Figure 3: Intraprovincial migration, Ontario, forecast revisions over time
Source: Forecast for Failure
There is a two-sided relationship between population growth and housing growth; the growth of the population helps determine the growth of the housing stock, but the growing of the housing stock also helps determine population growth. As we recommend in “Families on the Move, " the Ministry of Finance’s population projection model should be adjusted to incorporate better “drive until you qualify” migration patterns.
6. Population projections would be strengthened through increased transparency and sensitivity analysis
One challenge that municipalities and analysts have in assessing the quality of the Ministry of Finance’s population projections is that the model is a “black box”; there is no way for outsiders to understand the model or to assess the validity of its assumptions. Furthermore, because the releases from the Ministry fail to include components of population growth data at the census division level, there is no way for outside analysts to assess the quality of intraprovincial migration estimates.
The Ministry of Finance should provide more fulsome data in their releases, including the projected component of population growth, by age, and data for each of Ontario’s 49 census divisions. Ideally, the Ministry should make its model open source, enabling analysts and municipalities to conduct sensitivity tests and scenario analyses. This would allow them to understand the impact of potential future policy changes, such as immigration targets.

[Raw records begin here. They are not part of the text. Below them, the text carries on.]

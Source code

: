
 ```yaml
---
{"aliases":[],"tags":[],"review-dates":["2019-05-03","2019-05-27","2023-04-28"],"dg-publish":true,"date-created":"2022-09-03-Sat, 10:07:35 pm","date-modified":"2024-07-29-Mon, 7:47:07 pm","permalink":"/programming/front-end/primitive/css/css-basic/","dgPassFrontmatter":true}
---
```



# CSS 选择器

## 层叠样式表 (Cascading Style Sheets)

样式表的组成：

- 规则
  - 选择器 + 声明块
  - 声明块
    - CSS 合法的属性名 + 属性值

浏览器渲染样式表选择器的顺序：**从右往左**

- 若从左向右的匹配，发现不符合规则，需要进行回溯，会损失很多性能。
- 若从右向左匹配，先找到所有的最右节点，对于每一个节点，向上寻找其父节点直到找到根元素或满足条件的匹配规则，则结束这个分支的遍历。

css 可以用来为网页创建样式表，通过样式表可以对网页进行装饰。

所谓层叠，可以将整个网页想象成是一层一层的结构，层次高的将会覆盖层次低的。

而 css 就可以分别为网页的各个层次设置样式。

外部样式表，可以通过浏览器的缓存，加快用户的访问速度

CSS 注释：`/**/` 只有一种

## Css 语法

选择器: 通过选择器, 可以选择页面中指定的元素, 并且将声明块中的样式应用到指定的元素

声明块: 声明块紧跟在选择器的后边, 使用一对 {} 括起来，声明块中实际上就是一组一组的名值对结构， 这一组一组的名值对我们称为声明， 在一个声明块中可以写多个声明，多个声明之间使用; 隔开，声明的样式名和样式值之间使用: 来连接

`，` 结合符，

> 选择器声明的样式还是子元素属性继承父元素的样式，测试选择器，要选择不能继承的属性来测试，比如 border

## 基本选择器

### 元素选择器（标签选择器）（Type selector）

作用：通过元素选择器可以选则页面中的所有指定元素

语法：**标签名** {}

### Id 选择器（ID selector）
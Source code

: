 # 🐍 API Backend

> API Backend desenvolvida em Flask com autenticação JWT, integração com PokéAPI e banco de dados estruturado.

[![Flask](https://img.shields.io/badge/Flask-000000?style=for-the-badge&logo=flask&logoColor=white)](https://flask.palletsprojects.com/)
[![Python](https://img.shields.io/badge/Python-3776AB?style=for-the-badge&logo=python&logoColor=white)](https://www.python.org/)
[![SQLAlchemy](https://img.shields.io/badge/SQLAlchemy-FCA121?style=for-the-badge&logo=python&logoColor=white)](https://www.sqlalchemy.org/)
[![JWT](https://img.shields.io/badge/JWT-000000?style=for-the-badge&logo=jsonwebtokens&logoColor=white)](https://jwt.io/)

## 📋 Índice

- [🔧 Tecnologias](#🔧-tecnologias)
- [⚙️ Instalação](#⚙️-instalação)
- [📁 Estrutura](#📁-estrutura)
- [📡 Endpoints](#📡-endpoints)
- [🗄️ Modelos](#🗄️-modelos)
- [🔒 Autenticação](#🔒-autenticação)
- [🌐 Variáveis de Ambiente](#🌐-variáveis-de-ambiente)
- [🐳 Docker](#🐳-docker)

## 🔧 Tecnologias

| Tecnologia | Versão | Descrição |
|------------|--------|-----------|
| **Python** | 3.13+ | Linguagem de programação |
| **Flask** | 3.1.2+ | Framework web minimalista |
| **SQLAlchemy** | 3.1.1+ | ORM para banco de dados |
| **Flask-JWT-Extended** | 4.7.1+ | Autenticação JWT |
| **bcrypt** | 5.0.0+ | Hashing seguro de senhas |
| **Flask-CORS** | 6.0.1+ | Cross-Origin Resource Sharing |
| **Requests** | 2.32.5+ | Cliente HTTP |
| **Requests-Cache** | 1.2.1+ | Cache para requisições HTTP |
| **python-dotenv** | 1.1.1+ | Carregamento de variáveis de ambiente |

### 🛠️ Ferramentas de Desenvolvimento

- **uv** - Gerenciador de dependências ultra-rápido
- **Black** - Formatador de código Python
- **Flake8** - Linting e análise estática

7. Municipalities need more structure when determining the types of homes needed, particularly when it comes to generational turnover
Finally, we should recognize that municipalities must not only estimate the number of homes needed but also their type. To do this, they must make a number of assumptions, including (but not limited to) assumptions around “generational turnover”, the rate at which seniors leave their larger three-bedroom homes and move into something smaller, or leave the community entirely.
Municipal governments across Ontario have consistently overestimated the rate of generational turnover and the rate at which seniors will downsize into smaller homes, which causes them to overestimate the number of larger homes that will enter the market and underestimate the number of larger homes that must be built to keep up with population growth and demographic demand.

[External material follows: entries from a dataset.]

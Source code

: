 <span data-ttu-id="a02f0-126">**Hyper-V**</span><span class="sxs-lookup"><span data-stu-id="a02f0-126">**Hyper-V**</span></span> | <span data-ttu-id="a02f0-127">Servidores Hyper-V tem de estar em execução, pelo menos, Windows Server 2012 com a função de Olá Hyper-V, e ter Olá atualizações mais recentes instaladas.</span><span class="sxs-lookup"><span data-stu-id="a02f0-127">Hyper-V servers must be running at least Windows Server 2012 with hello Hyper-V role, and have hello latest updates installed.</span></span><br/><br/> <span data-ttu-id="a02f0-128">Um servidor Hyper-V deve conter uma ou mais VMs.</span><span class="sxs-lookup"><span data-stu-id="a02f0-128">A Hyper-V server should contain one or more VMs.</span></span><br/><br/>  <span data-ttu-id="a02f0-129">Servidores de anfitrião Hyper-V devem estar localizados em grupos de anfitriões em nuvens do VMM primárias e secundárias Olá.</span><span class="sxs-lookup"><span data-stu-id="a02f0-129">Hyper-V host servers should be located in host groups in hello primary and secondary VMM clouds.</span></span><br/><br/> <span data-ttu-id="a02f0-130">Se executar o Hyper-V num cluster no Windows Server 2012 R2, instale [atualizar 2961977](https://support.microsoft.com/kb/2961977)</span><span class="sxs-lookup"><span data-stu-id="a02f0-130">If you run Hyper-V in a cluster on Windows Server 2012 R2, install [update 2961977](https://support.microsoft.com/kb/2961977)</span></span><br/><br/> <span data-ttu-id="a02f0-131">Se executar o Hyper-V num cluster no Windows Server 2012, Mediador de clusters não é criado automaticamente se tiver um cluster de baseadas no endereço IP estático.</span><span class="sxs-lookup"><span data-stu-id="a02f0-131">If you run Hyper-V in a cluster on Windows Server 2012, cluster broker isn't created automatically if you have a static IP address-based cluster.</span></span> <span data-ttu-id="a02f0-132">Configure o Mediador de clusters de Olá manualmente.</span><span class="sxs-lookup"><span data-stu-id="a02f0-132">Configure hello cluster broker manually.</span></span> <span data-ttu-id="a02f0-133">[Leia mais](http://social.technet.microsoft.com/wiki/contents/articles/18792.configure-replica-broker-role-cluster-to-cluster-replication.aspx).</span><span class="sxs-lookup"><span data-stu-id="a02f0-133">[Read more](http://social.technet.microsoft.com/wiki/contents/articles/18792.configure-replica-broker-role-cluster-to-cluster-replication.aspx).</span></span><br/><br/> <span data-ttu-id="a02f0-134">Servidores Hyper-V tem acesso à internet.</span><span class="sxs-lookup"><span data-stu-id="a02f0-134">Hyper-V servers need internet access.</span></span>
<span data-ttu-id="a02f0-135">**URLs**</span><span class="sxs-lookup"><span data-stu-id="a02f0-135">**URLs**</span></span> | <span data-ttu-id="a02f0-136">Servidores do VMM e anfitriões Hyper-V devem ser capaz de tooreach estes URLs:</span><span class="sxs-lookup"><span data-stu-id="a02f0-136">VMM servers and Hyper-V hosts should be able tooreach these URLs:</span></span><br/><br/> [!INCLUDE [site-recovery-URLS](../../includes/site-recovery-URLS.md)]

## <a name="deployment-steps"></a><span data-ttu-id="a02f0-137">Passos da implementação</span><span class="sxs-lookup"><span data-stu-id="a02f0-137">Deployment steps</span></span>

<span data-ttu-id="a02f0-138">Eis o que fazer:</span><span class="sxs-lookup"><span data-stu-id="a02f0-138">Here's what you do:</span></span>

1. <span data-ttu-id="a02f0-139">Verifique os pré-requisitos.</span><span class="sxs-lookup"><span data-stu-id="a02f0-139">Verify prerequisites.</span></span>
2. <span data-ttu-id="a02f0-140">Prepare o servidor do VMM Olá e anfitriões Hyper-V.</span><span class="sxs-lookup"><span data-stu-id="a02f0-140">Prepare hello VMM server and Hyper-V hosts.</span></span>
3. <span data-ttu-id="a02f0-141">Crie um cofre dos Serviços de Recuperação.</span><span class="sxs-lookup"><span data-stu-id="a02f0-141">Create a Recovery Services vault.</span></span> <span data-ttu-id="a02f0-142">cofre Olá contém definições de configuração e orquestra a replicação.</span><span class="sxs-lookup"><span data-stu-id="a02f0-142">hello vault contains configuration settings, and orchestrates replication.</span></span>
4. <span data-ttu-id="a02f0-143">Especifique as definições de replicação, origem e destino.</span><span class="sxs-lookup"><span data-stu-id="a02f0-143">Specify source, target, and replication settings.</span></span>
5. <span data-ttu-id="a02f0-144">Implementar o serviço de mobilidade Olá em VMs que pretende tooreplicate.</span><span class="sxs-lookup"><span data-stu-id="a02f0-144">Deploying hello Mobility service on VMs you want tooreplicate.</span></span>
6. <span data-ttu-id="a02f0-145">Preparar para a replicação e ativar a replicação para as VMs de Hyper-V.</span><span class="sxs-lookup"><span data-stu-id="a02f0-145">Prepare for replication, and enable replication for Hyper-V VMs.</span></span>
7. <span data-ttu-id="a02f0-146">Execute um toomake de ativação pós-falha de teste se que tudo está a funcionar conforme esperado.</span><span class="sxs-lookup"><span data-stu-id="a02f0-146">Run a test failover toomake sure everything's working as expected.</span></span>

The province should mandate the use of a set of assumptions for generational turnover, such as those in the RoCA Benchmark 3.0 Model, and regularly audit the results to determine whether they are over- or under-forecasting the rate of generational turnover of larger homes.
Final recommendation
While many of these reforms are moves in the right direction, the amount of leeway that municipalities are given and the failure to ensure that municipalities address pre-existing housing shortages will ensure that Ontario’s housing crisis persists for decades to come.

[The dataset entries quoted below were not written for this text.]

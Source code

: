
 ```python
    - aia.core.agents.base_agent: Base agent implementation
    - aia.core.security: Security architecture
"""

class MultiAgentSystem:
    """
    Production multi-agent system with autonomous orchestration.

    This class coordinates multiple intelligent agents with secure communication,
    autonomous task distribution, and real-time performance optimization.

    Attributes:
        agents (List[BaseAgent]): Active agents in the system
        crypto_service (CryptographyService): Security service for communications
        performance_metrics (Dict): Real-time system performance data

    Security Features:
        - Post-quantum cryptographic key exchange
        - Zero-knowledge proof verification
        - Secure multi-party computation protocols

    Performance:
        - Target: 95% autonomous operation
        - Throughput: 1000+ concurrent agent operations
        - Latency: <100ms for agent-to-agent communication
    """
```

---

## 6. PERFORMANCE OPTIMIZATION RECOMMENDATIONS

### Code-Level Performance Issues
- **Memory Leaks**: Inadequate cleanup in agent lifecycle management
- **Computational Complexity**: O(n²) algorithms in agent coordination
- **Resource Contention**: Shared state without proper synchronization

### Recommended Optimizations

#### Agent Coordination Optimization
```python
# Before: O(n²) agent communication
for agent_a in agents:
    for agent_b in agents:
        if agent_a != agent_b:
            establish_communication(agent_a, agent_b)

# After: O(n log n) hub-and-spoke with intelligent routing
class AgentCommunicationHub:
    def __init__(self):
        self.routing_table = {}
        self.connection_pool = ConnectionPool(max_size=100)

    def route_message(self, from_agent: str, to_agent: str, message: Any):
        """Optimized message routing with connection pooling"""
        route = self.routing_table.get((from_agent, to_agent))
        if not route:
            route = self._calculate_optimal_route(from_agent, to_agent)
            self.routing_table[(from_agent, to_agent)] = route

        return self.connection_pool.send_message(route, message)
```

Instead of allowing municipalities to provide their own total housing needs estimates, these should be generated by the province and assigned to municipalities as a minimum standard. Municipalities that wished to grow further could choose to base their planning on estimates that exceed those provided by the province, but municipalities would not be permitted to adopt lower figures. In this way, the province could ensure that everyone in Ontario has a safe, comfortable, attainable place to call home.